EDMONSTONE, Sir Archibald, 1st Bt. (1717-1807), of Duntreath, Stirling.

Published in The History of Parliament: the House of Commons 1790-1820, ed. R. Thorne, 1986
Available from Boydell and Brewer



10 Dec. 1761 - 1780
1780 - 1790
1790 - 1796

Family and Education

b. 10 Oct. 1717, 1st s. of Archibald Edmonstone, MP [I], of Duntreath, and Red Hall, co. Antrim by 2nd w. Anne, da. of Hon. John Campbell of Mamore, sis. of John Campbell, 4th Duke of Argyll. educ. Glasgow Univ. 1732; M. Temple 1737, called 1745. m. (1) 4 Oct. 1753, Susanna Mary (d. 4 Apr. 1776), da. of Roger Harenc, merchant, of London, and Foot’s Cray Place, Kent, 5s. 3da.; (2) 28 Apr. 1778, Hester, da. of Sir John Heathcote, 2nd Bt., of Normanton, Rutland, s.p. suc. fa. 1768; cr.
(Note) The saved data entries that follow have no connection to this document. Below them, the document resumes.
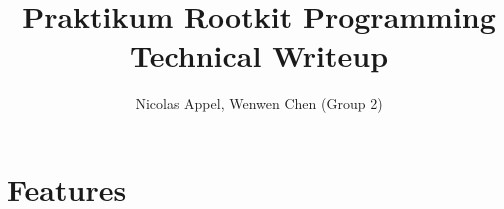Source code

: \documentclass[a4paper,10pt]{report}
\title{Praktikum Rootkit Programming\\Technical Writeup}
\author{Nicolas Appel, Wenwen Chen (Group 2)}
\begin{document}
\maketitle
\clearpage
\tableofcontents
\clearpage

\chapter{Features}













\end{document}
Bt. 20 May 1774.

Offices Held

Gent. usher of the black rod [I] 1763-5.


Edmonstone came of an ancient Scottish family possessing property in Ireland. This had been sold by 1783 and he increased his estate in Stirlingshire. He also invested in East India Company stock. The major part of his parliamentary career was over by 1790. He had transferred his allegiance to successive administrations and had been among the first to go over to Pitt in 1784. His connexions were with the Duke of Argyll, who supported him in Dunbartonshire in 1790, but he owed his return primarily to the Montrose-Elphinstone alliance in that county. His election was satisfactory to Henry Dundas.1

He supported Pitt’s ministry in the Commons and either voted against or was absent but hostile to relieving Scotland from the Test Act, 10 May 1791. He is known to have spoken only once more, querying the purport of the motion for the abolition of the slave trade, 19 Apr. 1791. He retired in 1796 and in doing so wrote a dignified complaint to Pitt of his failure to find a living for his younger son, George, for whom he had applied to the minister since 1788:

I have now closed my political life, after 35 years, uninterruptedly, in Parliament, without any trouble, or expense to government; and may perhaps never again have the honour of being seen by you; but my attachment to your administration is well known, and whether I ever became personally disagreeable to it, I will not make myself the judge. I was certainly (upon one subject) a solicitor for eight years; and should you have the goodness to still carry your kind intentions into effect, I have, now, but my gratitude to return, which shall ever be felt, and testified:—if otherwise, I can only repent (and with real unhappiness) that I’ve been the innocent cause of leading a worthy son into the line of a profession, which, at the age of 31, does not produce him the bread of a gentleman.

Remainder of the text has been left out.